2

Vaadin framework has this useful RichTextArea component. It is however possible for users to insert harmful javascript for example into this field so the value of the field should be sanitized before saving.

What would be the Vaadin way of doing this? Book of Vaadin only mentions that the field "should be sanitized" yet doesn't give a hint of how to actually do it. Asking in the forums a week ago didn't get any replies.

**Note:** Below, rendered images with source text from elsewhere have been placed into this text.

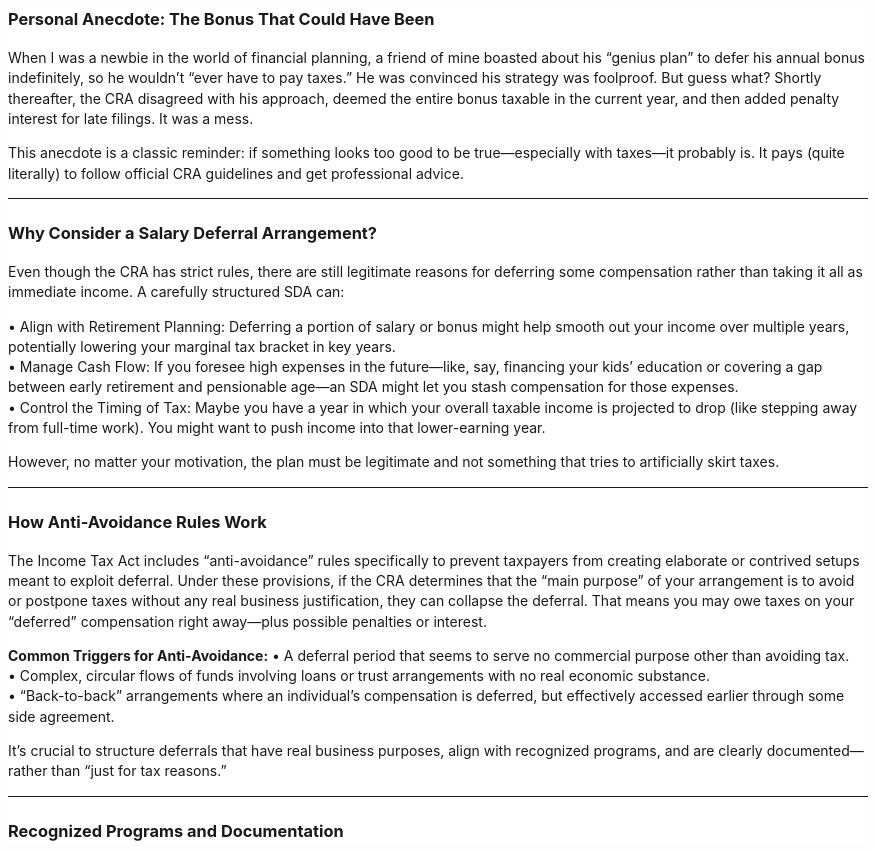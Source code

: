 ### Personal Anecdote: The Bonus That Could Have Been

When I was a newbie in the world of financial planning, a friend of mine boasted about his “genius plan” to defer his annual bonus indefinitely, so he wouldn’t “ever have to pay taxes.” He was convinced his strategy was foolproof. But guess what? Shortly thereafter, the CRA disagreed with his approach, deemed the entire bonus taxable in the current year, and then added penalty interest for late filings. It was a mess.

This anecdote is a classic reminder: if something looks too good to be true—especially with taxes—it probably is. It pays (quite literally) to follow official CRA guidelines and get professional advice.

---

### Why Consider a Salary Deferral Arrangement?

Even though the CRA has strict rules, there are still legitimate reasons for deferring some compensation rather than taking it all as immediate income. A carefully structured SDA can:

• Align with Retirement Planning: Deferring a portion of salary or bonus might help smooth out your income over multiple years, potentially lowering your marginal tax bracket in key years.  
• Manage Cash Flow: If you foresee high expenses in the future—like, say, financing your kids’ education or covering a gap between early retirement and pensionable age—an SDA might let you stash compensation for those expenses.  
• Control the Timing of Tax: Maybe you have a year in which your overall taxable income is projected to drop (like stepping away from full-time work). You might want to push income into that lower-earning year.  

However, no matter your motivation, the plan must be legitimate and not something that tries to artificially skirt taxes. 

---

### How Anti-Avoidance Rules Work

The Income Tax Act includes “anti-avoidance” rules specifically to prevent taxpayers from creating elaborate or contrived setups meant to exploit deferral. Under these provisions, if the CRA determines that the “main purpose” of your arrangement is to avoid or postpone taxes without any real business justification, they can collapse the deferral. That means you may owe taxes on your “deferred” compensation right away—plus possible penalties or interest.

**Common Triggers for Anti-Avoidance:**
• A deferral period that seems to serve no commercial purpose other than avoiding tax.  
• Complex, circular flows of funds involving loans or trust arrangements with no real economic substance.  
• “Back-to-back” arrangements where an individual’s compensation is deferred, but effectively accessed earlier through some side agreement.  

It’s crucial to structure deferrals that have real business purposes, align with recognized programs, and are clearly documented—rather than “just for tax reasons.”

---

### Recognized Programs and Documentation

I don't want to add anymore libraries to the project for this purpose. How would one go on about making his own RichTextArea sanitizer in Java with or without Vaadin?

Steve Waters
  • 3,348
  • 9
  • 54
  • 94
  • This depends on where you will output the entered values. If you "display" them via the RichText or Label component, then you don't have to do anything, since they will escape it correctly when displaying. – André Schild Dec 08 '14 at 07:01
  • It will be shown in the view AND saved in the database as a property of an Entity Bean (it's a message to describe an order). I guess the suitable viewing component in Vaadin for Rich Text input is just a RichTextArea in readOnly mode. – Steve Waters Dec 08 '14 at 08:55
  • In that case you should not need to do anything. Since the vaadin RichTextArea should correctly escape JS stuff. This does not prevent the enduser entering javascript in the form but on display it should not be executed, just displayed as . But be aware that if you display it somewhere in the future with another UI, it migth break then.... – André Schild Dec 08 '14 at 10:57
  • No you are not perfectly save. If the RTE is fed with malicious code, this code will be there in the DOM (but the way this is handled, it wont be executed directly), so this can bridge into a stored XSS. Also writing your own and not using a library would a sure way to get it wrong. – cfrick Dec 09 '14 at 20:30

1 Answers1

5

The easiest approach is to use JSoup, which comes with Vaadin 7 (vaadin-server depends on it). E.g.:

Jsoup.clean(richTextArea.getValue(), Whitelist.simpleText())

See Jsoup.clean

public static String clean(String bodyHtml, Whitelist whitelist)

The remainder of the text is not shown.